* [Problem description]
Nothing but the lines from the one with "- Data persistence with room" down to the one with "simplest way possible" should be returned, exactly and with both ends included, from the material below.

──────

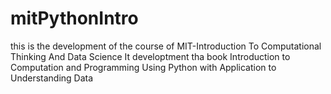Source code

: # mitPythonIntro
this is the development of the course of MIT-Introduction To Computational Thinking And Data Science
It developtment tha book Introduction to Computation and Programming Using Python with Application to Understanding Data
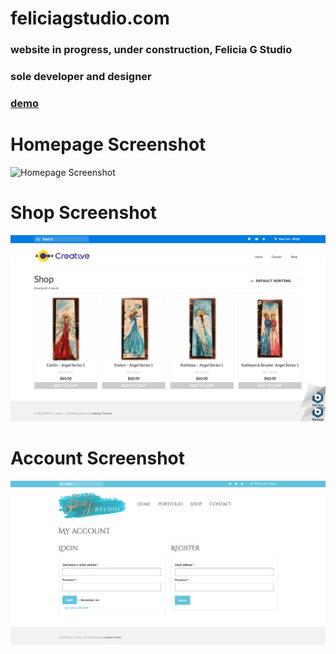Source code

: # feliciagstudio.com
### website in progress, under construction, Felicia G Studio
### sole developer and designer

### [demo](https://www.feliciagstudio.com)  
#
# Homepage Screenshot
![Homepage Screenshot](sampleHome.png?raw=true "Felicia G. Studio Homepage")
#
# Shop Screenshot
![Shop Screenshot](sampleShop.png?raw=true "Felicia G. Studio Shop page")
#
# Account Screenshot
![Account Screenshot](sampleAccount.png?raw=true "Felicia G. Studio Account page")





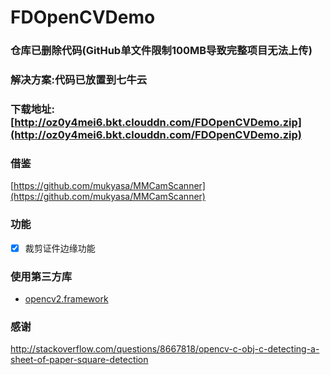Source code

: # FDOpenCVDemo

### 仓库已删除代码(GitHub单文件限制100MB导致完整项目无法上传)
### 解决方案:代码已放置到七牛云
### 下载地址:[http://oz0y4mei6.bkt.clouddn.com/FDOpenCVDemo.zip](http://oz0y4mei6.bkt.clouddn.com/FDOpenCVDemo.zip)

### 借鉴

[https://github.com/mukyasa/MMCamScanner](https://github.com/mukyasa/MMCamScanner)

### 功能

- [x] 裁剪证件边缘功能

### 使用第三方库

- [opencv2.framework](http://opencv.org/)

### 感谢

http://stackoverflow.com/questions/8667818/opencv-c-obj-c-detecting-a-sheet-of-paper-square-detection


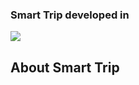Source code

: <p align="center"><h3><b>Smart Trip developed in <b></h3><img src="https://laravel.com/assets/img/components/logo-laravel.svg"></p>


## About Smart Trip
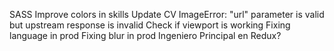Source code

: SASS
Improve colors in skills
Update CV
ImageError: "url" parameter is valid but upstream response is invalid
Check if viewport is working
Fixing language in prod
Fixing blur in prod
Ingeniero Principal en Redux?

──────

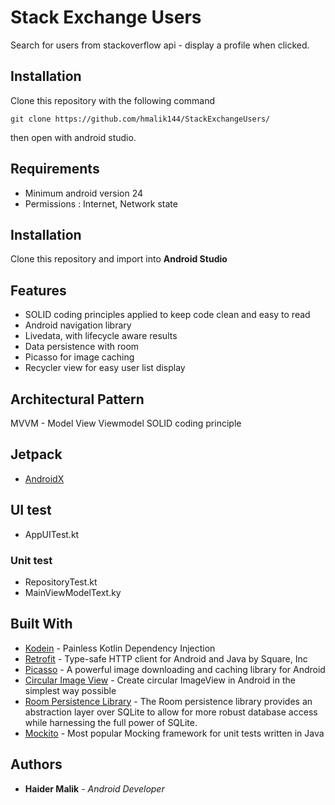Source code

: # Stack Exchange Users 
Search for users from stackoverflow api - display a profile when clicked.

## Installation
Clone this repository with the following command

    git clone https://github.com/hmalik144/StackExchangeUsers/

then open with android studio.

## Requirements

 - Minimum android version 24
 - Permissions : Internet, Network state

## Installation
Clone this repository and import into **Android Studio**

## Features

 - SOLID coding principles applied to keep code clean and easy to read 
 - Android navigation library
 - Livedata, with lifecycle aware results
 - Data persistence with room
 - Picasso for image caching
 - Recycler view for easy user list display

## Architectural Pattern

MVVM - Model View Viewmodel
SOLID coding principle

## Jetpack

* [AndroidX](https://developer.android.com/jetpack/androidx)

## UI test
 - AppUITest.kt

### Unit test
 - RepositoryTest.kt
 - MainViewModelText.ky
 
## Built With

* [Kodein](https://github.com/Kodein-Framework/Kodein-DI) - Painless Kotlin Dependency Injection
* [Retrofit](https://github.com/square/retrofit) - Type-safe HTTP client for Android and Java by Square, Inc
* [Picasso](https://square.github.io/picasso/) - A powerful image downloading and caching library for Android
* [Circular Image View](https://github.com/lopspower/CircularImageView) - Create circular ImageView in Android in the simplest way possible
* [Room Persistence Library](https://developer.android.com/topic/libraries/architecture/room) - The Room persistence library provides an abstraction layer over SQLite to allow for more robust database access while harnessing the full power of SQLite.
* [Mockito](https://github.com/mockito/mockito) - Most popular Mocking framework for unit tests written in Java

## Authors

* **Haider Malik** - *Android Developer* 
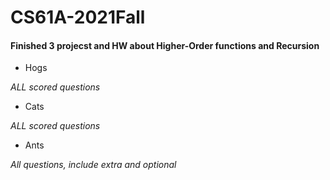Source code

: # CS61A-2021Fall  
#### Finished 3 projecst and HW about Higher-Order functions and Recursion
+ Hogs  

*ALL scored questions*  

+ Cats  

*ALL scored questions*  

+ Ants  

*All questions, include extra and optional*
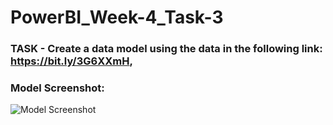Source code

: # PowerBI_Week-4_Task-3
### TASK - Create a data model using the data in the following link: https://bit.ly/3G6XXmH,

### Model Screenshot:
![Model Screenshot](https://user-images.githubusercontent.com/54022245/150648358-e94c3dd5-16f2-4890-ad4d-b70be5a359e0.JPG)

──────

* [Solution to this exercise]
 - Data persistence with room
 - Picasso for image caching
 - Recycler view for easy user list display

## Architectural Pattern

MVVM - Model View Viewmodel
SOLID coding principle

## Jetpack

* [AndroidX](https://developer.android.com/jetpack/androidx)

## UI test
 - AppUITest.kt

### Unit test
 - RepositoryTest.kt
 - MainViewModelText.ky
 
## Built With

* [Kodein](https://github.com/Kodein-Framework/Kodein-DI) - Painless Kotlin Dependency Injection
* [Retrofit](https://github.com/square/retrofit) - Type-safe HTTP client for Android and Java by Square, Inc
* [Picasso](https://square.github.io/picasso/) - A powerful image downloading and caching library for Android
* [Circular Image View](https://github.com/lopspower/CircularImageView) - Create circular ImageView in Android in the simplest way possible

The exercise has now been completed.